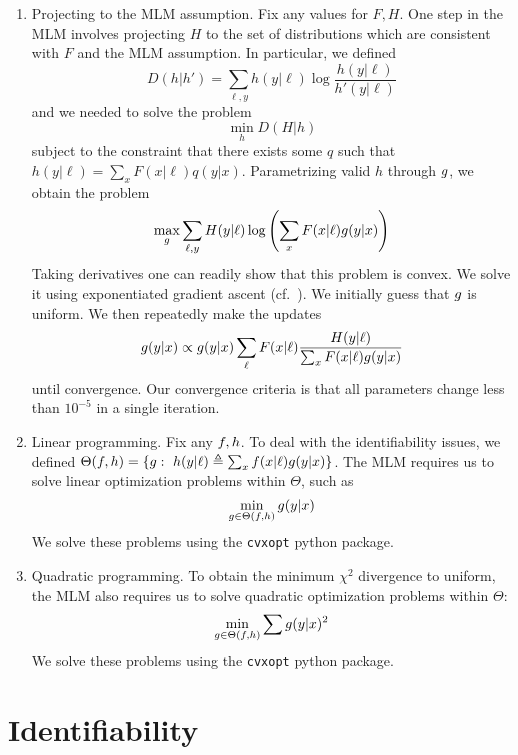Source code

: \begin{enumerate}

    \item Projecting to the MLM assumption.  Fix any values for $F,H$.  One step in the MLM involves projecting $H$ to the set of distributions which are consistent with $F$ and the MLM assumption.  In particular, we defined
    \[
    D(h|h') = \sum_{\ell,y} h(y|\ell) \log \frac{h(y|\ell)}{h'(y|\ell)}
    \]
    and we needed to solve the problem
    \[
    \min_{h} D(H|h)
    \]
    subject to the constraint that there exists some $q$ such that $h(y|\ell)=\sum_x F(x|\ell)q(y|x)$.  Parametrizing valid $h$ through $g$, we obtain the problem
    \[
    \max_{g} \sum_{\ell,y} H(y|\ell) \log \left(\sum_x F(x|\ell) g(y|x)\right)
    \]
    Taking derivatives one can readily show that this problem is convex.  We solve it using exponentiated gradient ascent (cf.\ \cite{kivinen1995additive}).  We initially guess that $g$ is uniform.  We then repeatedly make the updates
    \begin{align*}
    g(y|x)  &\propto g(y|x)\sum_{\ell}F(x|\ell)\frac{H(y|\ell)}{\sum_x F(x|\ell)g(y|x)}\\
    \end{align*}
    until convergence.  Our convergence criteria is that all parameters change less than $10^{-5}$ in a single iteration.

    \item Linear programming.  Fix any $f,h$.  To deal with the identifiability issues, we defined $\Theta(\plx,\ply)=\{\pxy:\ \ply(y|\ell) \triangleq \sum_x \plx(x|\ell)\pxy(y|x)\}$.  The MLM requires us to solve linear optimization problems within $\Theta$, such as 
    \[
    \min_{g\in \Theta(f,h)} g(y|x) \\
    \]
    We solve these problems using the {\tt cvxopt} python package.

    \item Quadratic programming.  To obtain the minimum $\chi^2$ divergence to uniform, the MLM also requires us to solve quadratic optimization problems within $\Theta$:
    \[
    \min_{g \in \Theta(f,h)} \sum g(y|x)^2 \\
    \]
    We solve these problems using the {\tt cvxopt} python package.


\end{enumerate}

\section{Identifiability}

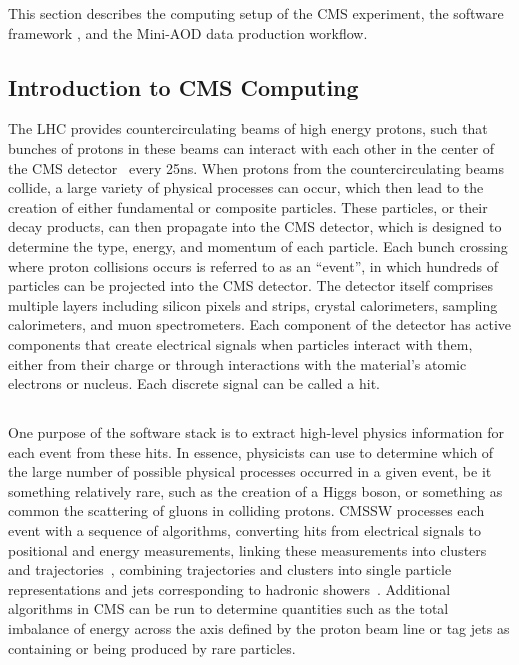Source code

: This section describes the computing setup of the CMS experiment, the software framework \CMSSW, and the Mini-AOD data production workflow.

\subsection{Introduction to CMS Computing}
\label{sec:implementation}

The LHC provides countercirculating beams of high energy protons, such that bunches of protons in these beams can interact with each other in the center of the CMS detector~\cite{CMS:2008xjf} every 25\unit{ns}. When protons from the countercirculating beams collide, a large variety of physical processes can occur, which then lead to the creation of either fundamental or composite particles. These particles, or their decay products, can then propagate into the CMS detector, which is designed to determine the type, energy, and momentum of each particle. Each bunch crossing where proton collisions occurs is referred to as an ``event'', in which hundreds of particles can be projected into the CMS detector. The detector itself comprises multiple layers including silicon pixels and strips, crystal calorimeters, sampling calorimeters, and muon spectrometers. Each component of the detector has active components that create electrical signals when particles interact with them, either from their charge or through interactions with the material's atomic electrons or nucleus. Each discrete signal can be called a hit.

\subsection{\CMSSW}
\label{sec:cmssw}
One purpose of the \CMSSW software stack is to extract high-level physics information for each event from these hits. In essence, physicists can use \CMSSW to determine which of the large number of possible physical processes occurred in a given event, be it something relatively rare, such as the creation of a Higgs boson, or something as common the scattering of gluons in colliding protons. CMSSW processes each event with a sequence of algorithms, converting hits from electrical signals to positional and energy measurements, linking these measurements into clusters~\cite{CMS:2020uim} and trajectories~\cite{CMS:2014pgm}, combining trajectories and clusters into single particle representations and jets corresponding to hadronic showers~\cite{CMS:2017yfk}. Additional algorithms in CMS can be run to determine quantities such as the total imbalance of energy across the axis defined by the proton beam line or tag jets as containing or being produced by rare particles.

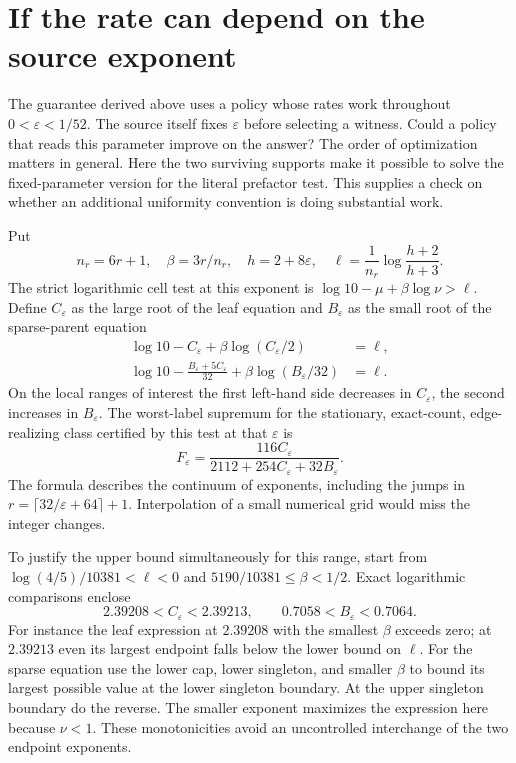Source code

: \section{If the rate can depend on the source exponent}
The guarantee derived above uses a policy whose rates work throughout \(0<\varepsilon<1/52\). The source itself fixes \(\varepsilon\) before selecting a witness. Could a policy that reads this parameter improve on the answer? The order of optimization matters in general. Here the two surviving supports make it possible to solve the fixed-parameter version for the literal prefactor test. This supplies a check on whether an additional uniformity convention is doing substantial work.

Put
\[
 n_r=6r+1,\quad \beta=3r/n_r,\quad
 h=2+8\varepsilon,\quad \ell=\frac{1}{n_r}\log\frac{h+2}{h+3}.
\]
The strict logarithmic cell test at this exponent is \(\log10-\mu+\beta\log\nu>\ell\). Define \(C_\varepsilon\) as the large root of the leaf equation and \(B_\varepsilon\) as the small root of the sparse-parent equation
\begin{align*}
 \log10-C_\varepsilon+\beta\log(C_\varepsilon/2)&=\ell,\\
 \log10-\frac{B_\varepsilon+5C_\varepsilon}{32}
                           +\beta\log(B_\varepsilon/32)&=\ell .
\end{align*}
On the local ranges of interest the first left-hand side decreases in \(C_\varepsilon\), the second increases in \(B_\varepsilon\). The worst-label supremum for the stationary, exact-count, edge-realizing class certified by this test at that \(\varepsilon\) is
\[
 F_\varepsilon=
 \frac{116C_\varepsilon}{2112+254C_\varepsilon+32B_\varepsilon}.       \tag{X}
\]
The formula describes the continuum of exponents, including the jumps in \(r=\lceil32/\varepsilon+64\rceil+1\). Interpolation of a small numerical grid would miss the integer changes.

To justify the upper bound simultaneously for this range, start from
\(\log(4/5)/10381<\ell<0\) and \(5190/10381\le\beta<1/2\). Exact logarithmic comparisons enclose
\[
 2.39208<C_\varepsilon<2.39213,\qquad
 0.7058<B_\varepsilon<0.7064 .
\]
For instance the leaf expression at \(2.39208\) with the smallest \(\beta\) exceeds zero; at \(2.39213\) even its largest endpoint falls below the lower bound on \(\ell\). For the sparse equation use the lower cap, lower singleton, and smaller \(\beta\) to bound its largest possible value at the lower singleton boundary. At the upper singleton boundary do the reverse. The smaller exponent maximizes the expression here because \(\nu<1\). These monotonicities avoid an uncontrolled interchange of the two endpoint exponents.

* * * * * * * * *

» HOW TO COMPLETE THIS TASK: Pull out each line of the listing that holds the string "Theta".

» TASK RESULT:
    \item Linear programming.  Fix any $f,h$.  To deal with the identifiability issues, we defined $\Theta(\plx,\ply)=\{\pxy:\ \ply(y|\ell) \triangleq \sum_x \plx(x|\ell)\pxy(y|x)\}$.  The MLM requires us to solve linear optimization problems within $\Theta$, such as 
    \min_{g\in \Theta(f,h)} g(y|x) \\
    \item Quadratic programming.  To obtain the minimum $\chi^2$ divergence to uniform, the MLM also requires us to solve quadratic optimization problems within $\Theta$:
    \min_{g \in \Theta(f,h)} \sum g(y|x)^2 \\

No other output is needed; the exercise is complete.